In El Trotche, families of ten and twelve members crowd into the dingy, single-room, windowless jacales. Those lucky enough to have beds sleep three or four together. Otherwise, they lie on the dirt floor. TV antennas sprout from some of the huts, but electricity is the only city service they receive. Water must be carried from a single outlet in El Trotche. The nearby undergrowth serves as a toilet. Garbage is dumped out the front door for the pigs to eat.

Since 1940 Mexico City's population has grown from 1.5 million to more than 11 million, nearly a third of whom live without some city services. Many are campesinos fleeing rural poverty, who crowd into the capital on an average of a thousand a day. Warning posters emphasizing Mexico City's smog, traffic and unemployment are posted in marketplaces to discourage the peasant migration. But still they come.

Explains Refugio Lopez Ortega, 45, who earns $3.40 a day as a laborer: "It is tough living in the city but tougher living in the country.
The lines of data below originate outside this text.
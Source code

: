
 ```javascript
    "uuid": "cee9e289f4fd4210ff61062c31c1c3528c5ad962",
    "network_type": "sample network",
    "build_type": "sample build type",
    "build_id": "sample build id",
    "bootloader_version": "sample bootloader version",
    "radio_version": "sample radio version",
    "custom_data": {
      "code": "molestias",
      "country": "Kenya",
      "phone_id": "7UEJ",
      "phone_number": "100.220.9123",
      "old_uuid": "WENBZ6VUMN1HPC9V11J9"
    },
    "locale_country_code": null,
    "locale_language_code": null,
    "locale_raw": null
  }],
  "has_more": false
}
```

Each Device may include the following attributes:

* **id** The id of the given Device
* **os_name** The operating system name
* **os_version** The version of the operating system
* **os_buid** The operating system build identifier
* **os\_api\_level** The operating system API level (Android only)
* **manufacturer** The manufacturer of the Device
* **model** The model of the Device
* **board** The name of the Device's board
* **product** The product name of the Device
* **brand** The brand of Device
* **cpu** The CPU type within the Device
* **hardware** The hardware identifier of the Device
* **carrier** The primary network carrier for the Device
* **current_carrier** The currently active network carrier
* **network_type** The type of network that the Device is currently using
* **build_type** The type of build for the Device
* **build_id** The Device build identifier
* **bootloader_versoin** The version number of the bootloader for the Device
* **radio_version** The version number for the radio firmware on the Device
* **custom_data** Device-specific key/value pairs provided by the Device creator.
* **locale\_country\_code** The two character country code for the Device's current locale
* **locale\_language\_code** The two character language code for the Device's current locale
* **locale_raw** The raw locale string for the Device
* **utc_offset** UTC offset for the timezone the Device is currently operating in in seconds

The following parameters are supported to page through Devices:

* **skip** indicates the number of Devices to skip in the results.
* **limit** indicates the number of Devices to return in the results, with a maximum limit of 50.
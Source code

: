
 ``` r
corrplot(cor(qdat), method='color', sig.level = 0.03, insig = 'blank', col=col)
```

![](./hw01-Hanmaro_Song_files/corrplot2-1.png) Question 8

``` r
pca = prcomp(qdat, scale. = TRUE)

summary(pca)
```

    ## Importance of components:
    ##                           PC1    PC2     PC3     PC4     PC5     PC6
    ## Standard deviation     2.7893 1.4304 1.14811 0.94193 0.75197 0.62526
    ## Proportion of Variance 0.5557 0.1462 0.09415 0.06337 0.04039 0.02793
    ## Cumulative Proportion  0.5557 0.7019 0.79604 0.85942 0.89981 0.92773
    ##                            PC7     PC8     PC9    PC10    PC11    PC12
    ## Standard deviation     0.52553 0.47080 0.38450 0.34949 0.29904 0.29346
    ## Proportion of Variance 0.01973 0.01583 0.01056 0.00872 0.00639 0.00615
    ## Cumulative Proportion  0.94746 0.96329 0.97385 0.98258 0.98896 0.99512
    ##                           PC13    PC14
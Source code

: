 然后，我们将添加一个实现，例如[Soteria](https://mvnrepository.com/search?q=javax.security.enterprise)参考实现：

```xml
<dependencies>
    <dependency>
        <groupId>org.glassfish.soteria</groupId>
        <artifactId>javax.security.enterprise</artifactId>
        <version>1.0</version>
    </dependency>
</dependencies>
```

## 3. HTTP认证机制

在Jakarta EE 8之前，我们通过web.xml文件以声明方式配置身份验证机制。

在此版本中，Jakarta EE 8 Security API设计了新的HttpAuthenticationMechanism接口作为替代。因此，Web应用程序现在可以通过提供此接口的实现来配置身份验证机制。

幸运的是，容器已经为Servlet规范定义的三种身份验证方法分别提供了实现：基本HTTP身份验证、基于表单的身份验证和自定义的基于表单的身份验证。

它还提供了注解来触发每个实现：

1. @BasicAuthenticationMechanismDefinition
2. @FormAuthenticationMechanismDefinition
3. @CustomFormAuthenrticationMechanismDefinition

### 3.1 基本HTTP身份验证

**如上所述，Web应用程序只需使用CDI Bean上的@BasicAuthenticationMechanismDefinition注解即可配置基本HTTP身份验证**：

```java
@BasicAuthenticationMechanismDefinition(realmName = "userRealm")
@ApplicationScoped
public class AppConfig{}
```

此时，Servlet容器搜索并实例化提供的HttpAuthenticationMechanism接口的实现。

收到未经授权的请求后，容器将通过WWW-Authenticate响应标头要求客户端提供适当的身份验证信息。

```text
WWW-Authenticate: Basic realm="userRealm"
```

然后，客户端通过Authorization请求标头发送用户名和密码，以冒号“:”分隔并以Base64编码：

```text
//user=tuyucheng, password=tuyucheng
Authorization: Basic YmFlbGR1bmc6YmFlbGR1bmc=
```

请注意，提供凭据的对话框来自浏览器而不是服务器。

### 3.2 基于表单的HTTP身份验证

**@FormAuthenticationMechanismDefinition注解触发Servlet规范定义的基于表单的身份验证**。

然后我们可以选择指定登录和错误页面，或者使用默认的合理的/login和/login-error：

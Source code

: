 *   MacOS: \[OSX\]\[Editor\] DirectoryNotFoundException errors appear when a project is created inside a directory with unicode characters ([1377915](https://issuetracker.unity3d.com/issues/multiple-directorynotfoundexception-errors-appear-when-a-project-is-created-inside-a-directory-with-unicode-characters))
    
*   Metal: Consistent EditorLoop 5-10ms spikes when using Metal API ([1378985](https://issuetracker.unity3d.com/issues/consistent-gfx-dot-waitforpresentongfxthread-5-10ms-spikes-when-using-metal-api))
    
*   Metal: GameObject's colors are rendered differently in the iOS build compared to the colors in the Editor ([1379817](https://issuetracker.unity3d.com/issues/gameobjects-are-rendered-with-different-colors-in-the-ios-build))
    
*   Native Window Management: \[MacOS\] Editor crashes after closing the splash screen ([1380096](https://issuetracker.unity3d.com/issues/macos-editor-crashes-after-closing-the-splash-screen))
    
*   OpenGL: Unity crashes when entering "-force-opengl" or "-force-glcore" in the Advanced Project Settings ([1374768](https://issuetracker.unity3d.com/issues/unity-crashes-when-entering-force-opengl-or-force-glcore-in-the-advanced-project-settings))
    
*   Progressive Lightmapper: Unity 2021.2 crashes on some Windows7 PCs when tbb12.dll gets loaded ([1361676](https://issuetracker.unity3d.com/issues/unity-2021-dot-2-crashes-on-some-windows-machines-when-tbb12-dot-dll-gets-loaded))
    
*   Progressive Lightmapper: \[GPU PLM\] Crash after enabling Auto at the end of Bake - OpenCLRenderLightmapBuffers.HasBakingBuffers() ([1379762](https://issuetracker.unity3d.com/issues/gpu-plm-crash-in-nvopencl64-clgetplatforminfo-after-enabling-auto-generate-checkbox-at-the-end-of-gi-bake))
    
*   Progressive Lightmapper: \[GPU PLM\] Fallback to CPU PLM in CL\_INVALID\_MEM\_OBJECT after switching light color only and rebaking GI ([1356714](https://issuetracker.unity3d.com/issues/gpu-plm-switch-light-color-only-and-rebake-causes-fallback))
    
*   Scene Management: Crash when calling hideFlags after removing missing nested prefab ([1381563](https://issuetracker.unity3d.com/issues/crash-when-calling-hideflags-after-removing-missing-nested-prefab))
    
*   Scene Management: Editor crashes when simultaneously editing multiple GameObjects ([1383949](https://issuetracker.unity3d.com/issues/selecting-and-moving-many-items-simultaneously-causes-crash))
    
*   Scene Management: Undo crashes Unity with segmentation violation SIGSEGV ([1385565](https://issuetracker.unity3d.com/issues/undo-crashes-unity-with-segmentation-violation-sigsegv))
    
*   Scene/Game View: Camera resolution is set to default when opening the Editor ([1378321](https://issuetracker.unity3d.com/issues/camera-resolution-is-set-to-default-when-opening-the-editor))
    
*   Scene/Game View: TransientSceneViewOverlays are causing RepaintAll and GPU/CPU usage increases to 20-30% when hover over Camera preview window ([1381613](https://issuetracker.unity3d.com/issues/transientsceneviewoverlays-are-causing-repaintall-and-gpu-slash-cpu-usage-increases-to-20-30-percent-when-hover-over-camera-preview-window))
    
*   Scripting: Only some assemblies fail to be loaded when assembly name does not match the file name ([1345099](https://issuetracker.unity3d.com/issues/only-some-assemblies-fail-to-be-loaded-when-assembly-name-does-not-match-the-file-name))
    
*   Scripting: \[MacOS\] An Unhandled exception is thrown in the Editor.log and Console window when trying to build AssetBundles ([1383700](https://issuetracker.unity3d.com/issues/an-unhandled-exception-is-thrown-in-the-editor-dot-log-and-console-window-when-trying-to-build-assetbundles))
I left a little farm in the state of Michoacan in 1942, and I would not return there for anything. I never went to school. Here my children go to school." Ortega and his family of eight live in a single-room jacale at "La Cuchilla" (The Knife), a squatters' community on a ledge high above El Trotche. His food bill is $4 a day, and he must somehow find money for school uniforms and books for the children. To help out, his wife works as a laundress.

Worrying about food, lodging, schools and health leaves slumdwellers little time to think about the future. Surprisingly, many of the poor remain deeply conservative and have not yet been radicalized by leftist rhetoric. Fidel Guzman, who as a child supported himself on the streets by selling Chiclets, admits that if he were not so cynical he might have become a Communist. As it is, he has no faith in politicians of any persuasion. He feels that only the rich benefit from Mexico's social and economic progress. "Mexico City dehumanizes people," he says. "I don't want that to happen to my children. I have decided one day to go to the village of my wife in Oaxaca. There I want to be a farmer." But Guzman also confesses he has no idea of what farm life is like.